Without the pictures, give the listing below again exactly.

-- DATA RECORDS follows --

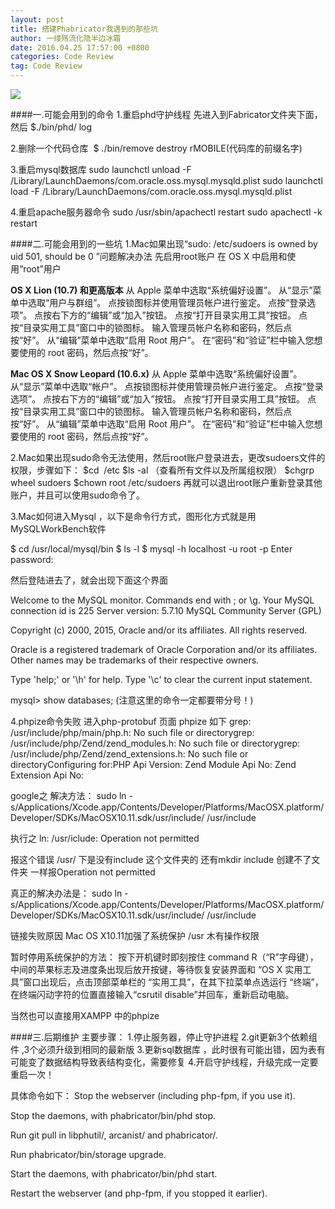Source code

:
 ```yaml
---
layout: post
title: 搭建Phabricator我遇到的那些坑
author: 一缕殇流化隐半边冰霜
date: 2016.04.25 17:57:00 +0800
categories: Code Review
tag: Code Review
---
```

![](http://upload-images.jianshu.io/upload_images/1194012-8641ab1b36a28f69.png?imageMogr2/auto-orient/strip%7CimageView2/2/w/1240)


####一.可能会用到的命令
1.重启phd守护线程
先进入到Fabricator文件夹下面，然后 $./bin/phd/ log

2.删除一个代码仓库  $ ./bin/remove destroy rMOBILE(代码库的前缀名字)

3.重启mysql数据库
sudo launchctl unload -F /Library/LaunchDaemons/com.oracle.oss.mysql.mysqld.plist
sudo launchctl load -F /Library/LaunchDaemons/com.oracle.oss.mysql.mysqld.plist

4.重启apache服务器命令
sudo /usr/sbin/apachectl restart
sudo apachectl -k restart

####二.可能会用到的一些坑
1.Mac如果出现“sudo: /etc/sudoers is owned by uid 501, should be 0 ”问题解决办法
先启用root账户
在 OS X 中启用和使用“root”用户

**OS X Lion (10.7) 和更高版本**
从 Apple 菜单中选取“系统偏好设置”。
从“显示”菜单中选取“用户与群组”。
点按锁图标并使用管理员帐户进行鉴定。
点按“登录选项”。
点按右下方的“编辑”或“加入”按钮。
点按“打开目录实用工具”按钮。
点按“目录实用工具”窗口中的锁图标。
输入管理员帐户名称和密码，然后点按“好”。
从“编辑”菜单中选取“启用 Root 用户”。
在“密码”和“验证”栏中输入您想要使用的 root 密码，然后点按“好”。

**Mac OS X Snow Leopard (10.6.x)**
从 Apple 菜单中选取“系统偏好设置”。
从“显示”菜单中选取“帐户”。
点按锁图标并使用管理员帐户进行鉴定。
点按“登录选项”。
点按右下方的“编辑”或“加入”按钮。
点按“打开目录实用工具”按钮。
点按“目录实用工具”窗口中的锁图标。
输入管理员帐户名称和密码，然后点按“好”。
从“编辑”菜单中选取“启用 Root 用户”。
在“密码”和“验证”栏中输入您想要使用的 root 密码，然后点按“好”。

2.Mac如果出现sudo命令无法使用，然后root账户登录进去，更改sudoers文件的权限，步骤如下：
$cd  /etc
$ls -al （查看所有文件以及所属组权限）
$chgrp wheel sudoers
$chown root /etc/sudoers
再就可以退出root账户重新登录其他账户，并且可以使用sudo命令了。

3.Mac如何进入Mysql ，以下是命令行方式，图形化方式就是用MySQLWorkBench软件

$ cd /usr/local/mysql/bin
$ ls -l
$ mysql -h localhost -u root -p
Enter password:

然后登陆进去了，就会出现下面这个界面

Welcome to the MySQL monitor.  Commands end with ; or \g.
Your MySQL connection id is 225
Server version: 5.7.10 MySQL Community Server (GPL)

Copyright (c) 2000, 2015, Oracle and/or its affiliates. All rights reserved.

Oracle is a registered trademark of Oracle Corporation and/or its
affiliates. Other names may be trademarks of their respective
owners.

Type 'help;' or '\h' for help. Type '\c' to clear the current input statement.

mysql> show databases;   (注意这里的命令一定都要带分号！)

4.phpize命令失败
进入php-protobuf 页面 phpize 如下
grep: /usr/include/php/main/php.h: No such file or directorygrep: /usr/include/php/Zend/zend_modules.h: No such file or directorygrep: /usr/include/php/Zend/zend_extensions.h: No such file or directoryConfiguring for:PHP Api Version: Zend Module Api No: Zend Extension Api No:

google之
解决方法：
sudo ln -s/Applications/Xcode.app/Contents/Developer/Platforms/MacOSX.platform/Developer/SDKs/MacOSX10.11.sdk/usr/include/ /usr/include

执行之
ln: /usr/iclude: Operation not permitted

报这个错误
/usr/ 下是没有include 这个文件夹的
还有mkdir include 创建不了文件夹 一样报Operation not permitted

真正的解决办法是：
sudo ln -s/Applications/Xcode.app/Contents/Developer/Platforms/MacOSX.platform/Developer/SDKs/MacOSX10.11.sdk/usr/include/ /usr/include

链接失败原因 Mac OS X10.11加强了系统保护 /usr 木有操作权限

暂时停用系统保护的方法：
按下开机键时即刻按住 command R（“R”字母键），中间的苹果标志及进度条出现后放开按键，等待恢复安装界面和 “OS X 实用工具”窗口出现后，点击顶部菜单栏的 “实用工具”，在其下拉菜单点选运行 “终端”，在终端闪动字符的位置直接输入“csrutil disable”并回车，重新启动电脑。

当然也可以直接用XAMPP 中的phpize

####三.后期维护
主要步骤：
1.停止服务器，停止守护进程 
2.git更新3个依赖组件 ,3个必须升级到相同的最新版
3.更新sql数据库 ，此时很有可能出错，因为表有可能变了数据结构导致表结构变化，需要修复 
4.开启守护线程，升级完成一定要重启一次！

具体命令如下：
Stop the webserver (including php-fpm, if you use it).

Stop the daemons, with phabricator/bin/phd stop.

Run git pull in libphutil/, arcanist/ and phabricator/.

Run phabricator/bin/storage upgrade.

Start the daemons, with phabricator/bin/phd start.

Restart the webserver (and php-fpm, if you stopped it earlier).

-- DATA RECORDS concluded --

=== RESULT OF THE EXERCISE ===
Source code

:
 ```yaml
---
layout: post
title: 搭建Phabricator我遇到的那些坑
author: 一缕殇流化隐半边冰霜
date: 2016.04.25 17:57:00 +0800
categories: Code Review
tag: Code Review
---
```

![](http://upload-images.jianshu.io/upload_images/1194012-8641ab1b36a28f69.png?imageMogr2/auto-orient/strip%7CimageView2/2/w/1240)


####一.可能会用到的命令
1.重启phd守护线程
先进入到Fabricator文件夹下面，然后 $./bin/phd/ log

2.删除一个代码仓库  $ ./bin/remove destroy rMOBILE(代码库的前缀名字)

3.重启mysql数据库
sudo launchctl unload -F /Library/LaunchDaemons/com.oracle.oss.mysql.mysqld.plist
sudo launchctl load -F /Library/LaunchDaemons/com.oracle.oss.mysql.mysqld.plist

4.重启apache服务器命令
sudo /usr/sbin/apachectl restart
sudo apachectl -k restart

####二.可能会用到的一些坑
1.Mac如果出现“sudo: /etc/sudoers is owned by uid 501, should be 0 ”问题解决办法
先启用root账户
在 OS X 中启用和使用“root”用户

**OS X Lion (10.7) 和更高版本**
从 Apple 菜单中选取“系统偏好设置”。
从“显示”菜单中选取“用户与群组”。
点按锁图标并使用管理员帐户进行鉴定。
点按“登录选项”。
点按右下方的“编辑”或“加入”按钮。
点按“打开目录实用工具”按钮。
点按“目录实用工具”窗口中的锁图标。
输入管理员帐户名称和密码，然后点按“好”。
从“编辑”菜单中选取“启用 Root 用户”。
在“密码”和“验证”栏中输入您想要使用的 root 密码，然后点按“好”。

**Mac OS X Snow Leopard (10.6.x)**
从 Apple 菜单中选取“系统偏好设置”。
从“显示”菜单中选取“帐户”。
点按锁图标并使用管理员帐户进行鉴定。
点按“登录选项”。
点按右下方的“编辑”或“加入”按钮。
点按“打开目录实用工具”按钮。
点按“目录实用工具”窗口中的锁图标。
输入管理员帐户名称和密码，然后点按“好”。
从“编辑”菜单中选取“启用 Root 用户”。
在“密码”和“验证”栏中输入您想要使用的 root 密码，然后点按“好”。

2.Mac如果出现sudo命令无法使用，然后root账户登录进去，更改sudoers文件的权限，步骤如下：
$cd  /etc
$ls -al （查看所有文件以及所属组权限）
$chgrp wheel sudoers
$chown root /etc/sudoers
再就可以退出root账户重新登录其他账户，并且可以使用sudo命令了。

3.Mac如何进入Mysql ，以下是命令行方式，图形化方式就是用MySQLWorkBench软件

$ cd /usr/local/mysql/bin
$ ls -l
$ mysql -h localhost -u root -p
Enter password:

然后登陆进去了，就会出现下面这个界面

Welcome to the MySQL monitor.  Commands end with ; or \g.
Your MySQL connection id is 225
Server version: 5.7.10 MySQL Community Server (GPL)

Copyright (c) 2000, 2015, Oracle and/or its affiliates. All rights reserved.

Oracle is a registered trademark of Oracle Corporation and/or its
affiliates. Other names may be trademarks of their respective
owners.

Type 'help;' or '\h' for help. Type '\c' to clear the current input statement.

mysql> show databases;   (注意这里的命令一定都要带分号！)

4.phpize命令失败
进入php-protobuf 页面 phpize 如下
grep: /usr/include/php/main/php.h: No such file or directorygrep: /usr/include/php/Zend/zend_modules.h: No such file or directorygrep: /usr/include/php/Zend/zend_extensions.h: No such file or directoryConfiguring for:PHP Api Version: Zend Module Api No: Zend Extension Api No:

google之
解决方法：
sudo ln -s/Applications/Xcode.app/Contents/Developer/Platforms/MacOSX.platform/Developer/SDKs/MacOSX10.11.sdk/usr/include/ /usr/include

执行之
ln: /usr/iclude: Operation not permitted

报这个错误
/usr/ 下是没有include 这个文件夹的
还有mkdir include 创建不了文件夹 一样报Operation not permitted

真正的解决办法是：
sudo ln -s/Applications/Xcode.app/Contents/Developer/Platforms/MacOSX.platform/Developer/SDKs/MacOSX10.11.sdk/usr/include/ /usr/include

链接失败原因 Mac OS X10.11加强了系统保护 /usr 木有操作权限

暂时停用系统保护的方法：
按下开机键时即刻按住 command R（“R”字母键），中间的苹果标志及进度条出现后放开按键，等待恢复安装界面和 “OS X 实用工具”窗口出现后，点击顶部菜单栏的 “实用工具”，在其下拉菜单点选运行 “终端”，在终端闪动字符的位置直接输入“csrutil disable”并回车，重新启动电脑。

当然也可以直接用XAMPP 中的phpize

####三.后期维护
主要步骤：
1.停止服务器，停止守护进程 
2.git更新3个依赖组件 ,3个必须升级到相同的最新版
3.更新sql数据库 ，此时很有可能出错，因为表有可能变了数据结构导致表结构变化，需要修复 
4.开启守护线程，升级完成一定要重启一次！

具体命令如下：
Stop the webserver (including php-fpm, if you use it).

Stop the daemons, with phabricator/bin/phd stop.

Run git pull in libphutil/, arcanist/ and phabricator/.

Run phabricator/bin/storage upgrade.

Start the daemons, with phabricator/bin/phd start.

Restart the webserver (and php-fpm, if you stopped it earlier).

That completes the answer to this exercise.